▶ **Exercise instructions**: Because the pictures are not wanted, give back only the exact text of every entry below.

Extracted records: Begin

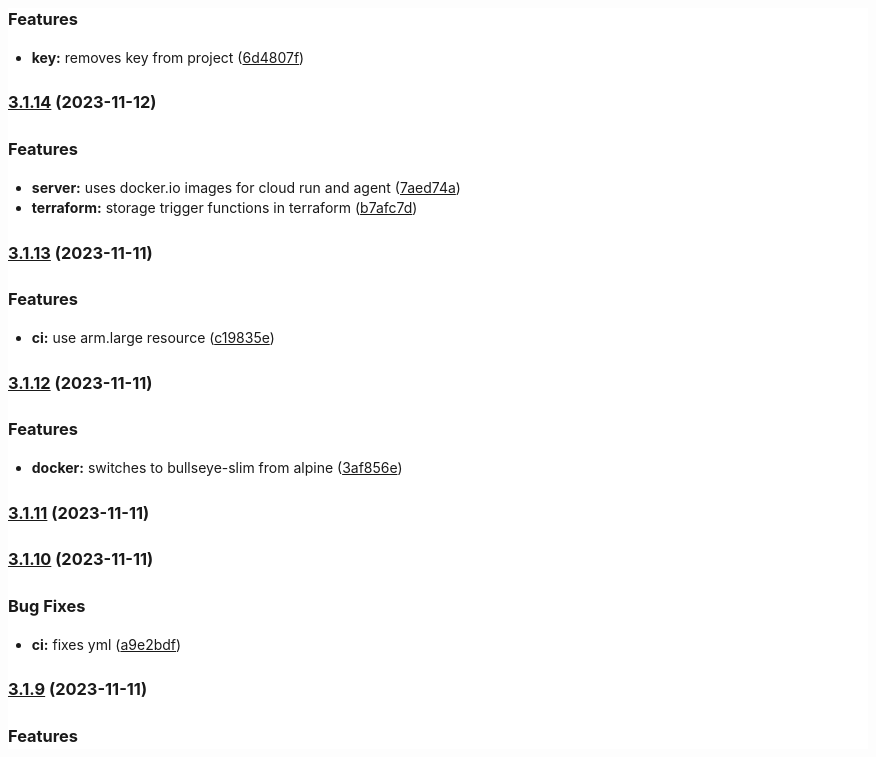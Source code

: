 
### Features

* **key:** removes key from project ([6d4807f](https://github.com/nstrumenta/nstrumenta/commit/6d4807f63e84ce1ebdea5d5ac55759c37bcbeb84))

### [3.1.14](https://github.com/nstrumenta/nstrumenta/compare/v3.1.13...v3.1.14) (2023-11-12)


### Features

* **server:** uses docker.io images for cloud run and agent ([7aed74a](https://github.com/nstrumenta/nstrumenta/commit/7aed74a763352fc9a86dc66363535ca1fa51e632))
* **terraform:** storage trigger functions in terraform ([b7afc7d](https://github.com/nstrumenta/nstrumenta/commit/b7afc7d04cd17f0b369528083cf7b6ee40453b86))

### [3.1.13](https://github.com/nstrumenta/nstrumenta/compare/v3.1.12...v3.1.13) (2023-11-11)


### Features

* **ci:** use arm.large resource ([c19835e](https://github.com/nstrumenta/nstrumenta/commit/c19835e3996c51c4cc1a9243f94b69e18167438b))

### [3.1.12](https://github.com/nstrumenta/nstrumenta/compare/v3.1.11...v3.1.12) (2023-11-11)


### Features

* **docker:** switches to bullseye-slim from alpine ([3af856e](https://github.com/nstrumenta/nstrumenta/commit/3af856e85ea056dd259088d0d20166b6ffb3e67d))

### [3.1.11](https://github.com/nstrumenta/nstrumenta/compare/v3.1.10...v3.1.11) (2023-11-11)

### [3.1.10](https://github.com/nstrumenta/nstrumenta/compare/v3.1.9...v3.1.10) (2023-11-11)


### Bug Fixes

* **ci:** fixes yml ([a9e2bdf](https://github.com/nstrumenta/nstrumenta/commit/a9e2bdf0ad396152aa5e014a35eaa06c2c8992a0))

### [3.1.9](https://github.com/nstrumenta/nstrumenta/compare/v3.1.8...v3.1.9) (2023-11-11)


### Features
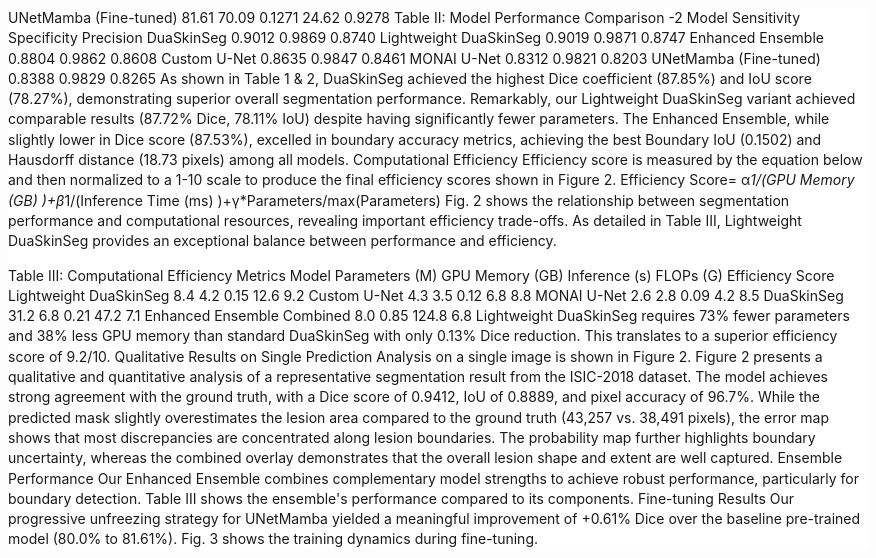 UNetMamba (Fine-tuned)	81.61	70.09	0.1271	24.62	0.9278
Table II: Model Performance Comparison -2
Model	Sensitivity	Specificity	Precision
DuaSkinSeg	0.9012	0.9869	0.8740
Lightweight DuaSkinSeg	0.9019	0.9871	0.8747
Enhanced Ensemble	0.8804	0.9862	0.8608
Custom U-Net	0.8635	0.9847	0.8461
MONAI U-Net	0.8312	0.9821	0.8203
UNetMamba (Fine-tuned)	0.8388	0.9829	0.8265
As shown in Table 1 & 2, DuaSkinSeg achieved the highest Dice coefficient (87.85%) and IoU score (78.27%), demonstrating superior overall segmentation performance. Remarkably, our Lightweight DuaSkinSeg variant achieved comparable results (87.72% Dice, 78.11% IoU) despite having significantly fewer parameters. The Enhanced Ensemble, while slightly lower in Dice score (87.53%), excelled in boundary accuracy metrics, achieving the best Boundary IoU (0.1502) and Hausdorff distance (18.73 pixels) among all models.
Computational Efficiency
Efficiency score is measured by the equation below and then normalized to a 1-10 scale to produce the final efficiency scores shown in Figure 2.
Efficiency Score= α*1/(GPU Memory (GB) )+β*1/(Inference Time (ms) )+γ*Parameters/max⁡(Parameters) 
Fig. 2 shows the relationship between segmentation performance and computational resources, revealing important efficiency trade-offs.
As detailed in Table III, Lightweight DuaSkinSeg provides an exceptional balance between performance and efficiency.

 
Table III: Computational Efficiency Metrics
Model	Parameters (M)	GPU Memory (GB)	Inference (s)	FLOPs (G)	Efficiency Score
Lightweight DuaSkinSeg	8.4	4.2	0.15	12.6	9.2
Custom 
U-Net	4.3	3.5	0.12	6.8	8.8
MONAI 
U-Net	2.6	2.8	0.09	4.2	8.5
DuaSkinSeg	31.2	6.8	0.21	47.2	7.1
Enhanced Ensemble	Combined	8.0	0.85	124.8	6.8
Lightweight DuaSkinSeg requires 73% fewer parameters and 38% less GPU memory than standard DuaSkinSeg with only 0.13% Dice reduction. This translates to a superior efficiency score of 9.2/10.
Qualitative Results on Single Prediction
Analysis on a single image is shown in Figure 2. Figure 2 presents a qualitative and quantitative analysis of a representative segmentation result from the ISIC-2018 dataset. The model achieves strong agreement with the ground truth, with a Dice score of 0.9412, IoU of 0.8889, and pixel accuracy of 96.7%. While the predicted mask slightly overestimates the lesion area compared to the ground truth (43,257 vs. 38,491 pixels), the error map shows that most discrepancies are concentrated along lesion boundaries. The probability map further highlights boundary uncertainty, whereas the combined overlay demonstrates that the overall lesion shape and extent are well captured. 
Ensemble Performance
Our Enhanced Ensemble combines complementary model strengths to achieve robust performance, particularly for boundary detection. Table III shows the ensemble's performance compared to its components.
Fine-tuning Results
Our progressive unfreezing strategy for UNetMamba yielded a meaningful improvement of +0.61% Dice over the baseline pre-trained model (80.0% to 81.61%). Fig. 3 shows the training dynamics during fine-tuning.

Extracted records: End

▶ **Task response**:
Source code

: 
### Features

* **key:** removes key from project ([6d4807f](https://github.com/nstrumenta/nstrumenta/commit/6d4807f63e84ce1ebdea5d5ac55759c37bcbeb84))

### [3.1.14](https://github.com/nstrumenta/nstrumenta/compare/v3.1.13...v3.1.14) (2023-11-12)


### Features

* **server:** uses docker.io images for cloud run and agent ([7aed74a](https://github.com/nstrumenta/nstrumenta/commit/7aed74a763352fc9a86dc66363535ca1fa51e632))
* **terraform:** storage trigger functions in terraform ([b7afc7d](https://github.com/nstrumenta/nstrumenta/commit/b7afc7d04cd17f0b369528083cf7b6ee40453b86))

### [3.1.13](https://github.com/nstrumenta/nstrumenta/compare/v3.1.12...v3.1.13) (2023-11-11)


### Features

* **ci:** use arm.large resource ([c19835e](https://github.com/nstrumenta/nstrumenta/commit/c19835e3996c51c4cc1a9243f94b69e18167438b))

### [3.1.12](https://github.com/nstrumenta/nstrumenta/compare/v3.1.11...v3.1.12) (2023-11-11)


### Features

* **docker:** switches to bullseye-slim from alpine ([3af856e](https://github.com/nstrumenta/nstrumenta/commit/3af856e85ea056dd259088d0d20166b6ffb3e67d))

### [3.1.11](https://github.com/nstrumenta/nstrumenta/compare/v3.1.10...v3.1.11) (2023-11-11)

### [3.1.10](https://github.com/nstrumenta/nstrumenta/compare/v3.1.9...v3.1.10) (2023-11-11)


### Bug Fixes

* **ci:** fixes yml ([a9e2bdf](https://github.com/nstrumenta/nstrumenta/commit/a9e2bdf0ad396152aa5e014a35eaa06c2c8992a0))

### [3.1.9](https://github.com/nstrumenta/nstrumenta/compare/v3.1.8...v3.1.9) (2023-11-11)


### Features
 UNetMamba (Fine-tuned)	81.61	70.09	0.1271	24.62	0.9278
Table II: Model Performance Comparison -2
Model	Sensitivity	Specificity	Precision
DuaSkinSeg	0.9012	0.9869	0.8740
Lightweight DuaSkinSeg	0.9019	0.9871	0.8747
Enhanced Ensemble	0.8804	0.9862	0.8608
Custom U-Net	0.8635	0.9847	0.8461
MONAI U-Net	0.8312	0.9821	0.8203
UNetMamba (Fine-tuned)	0.8388	0.9829	0.8265
As shown in Table 1 & 2, DuaSkinSeg achieved the highest Dice coefficient (87.85%) and IoU score (78.27%), demonstrating superior overall segmentation performance. Remarkably, our Lightweight DuaSkinSeg variant achieved comparable results (87.72% Dice, 78.11% IoU) despite having significantly fewer parameters. The Enhanced Ensemble, while slightly lower in Dice score (87.53%), excelled in boundary accuracy metrics, achieving the best Boundary IoU (0.1502) and Hausdorff distance (18.73 pixels) among all models.
Computational Efficiency
Efficiency score is measured by the equation below and then normalized to a 1-10 scale to produce the final efficiency scores shown in Figure 2.
Efficiency Score= α*1/(GPU Memory (GB) )+β*1/(Inference Time (ms) )+γ*Parameters/max⁡(Parameters) 
Fig. 2 shows the relationship between segmentation performance and computational resources, revealing important efficiency trade-offs.
As detailed in Table III, Lightweight DuaSkinSeg provides an exceptional balance between performance and efficiency.

 
Table III: Computational Efficiency Metrics
Model	Parameters (M)	GPU Memory (GB)	Inference (s)	FLOPs (G)	Efficiency Score
Lightweight DuaSkinSeg	8.4	4.2	0.15	12.6	9.2
Custom 
U-Net	4.3	3.5	0.12	6.8	8.8
MONAI 
U-Net	2.6	2.8	0.09	4.2	8.5
DuaSkinSeg	31.2	6.8	0.21	47.2	7.1
Enhanced Ensemble	Combined	8.0	0.85	124.8	6.8
Lightweight DuaSkinSeg requires 73% fewer parameters and 38% less GPU memory than standard DuaSkinSeg with only 0.13% Dice reduction. This translates to a superior efficiency score of 9.2/10.
Qualitative Results on Single Prediction
Analysis on a single image is shown in Figure 2. Figure 2 presents a qualitative and quantitative analysis of a representative segmentation result from the ISIC-2018 dataset. The model achieves strong agreement with the ground truth, with a Dice score of 0.9412, IoU of 0.8889, and pixel accuracy of 96.7%. While the predicted mask slightly overestimates the lesion area compared to the ground truth (43,257 vs. 38,491 pixels), the error map shows that most discrepancies are concentrated along lesion boundaries. The probability map further highlights boundary uncertainty, whereas the combined overlay demonstrates that the overall lesion shape and extent are well captured. 
Ensemble Performance
Our Enhanced Ensemble combines complementary model strengths to achieve robust performance, particularly for boundary detection. Table III shows the ensemble's performance compared to its components.
Fine-tuning Results
Our progressive unfreezing strategy for UNetMamba yielded a meaningful improvement of +0.61% Dice over the baseline pre-trained model (80.0% to 81.61%). Fig. 3 shows the training dynamics during fine-tuning.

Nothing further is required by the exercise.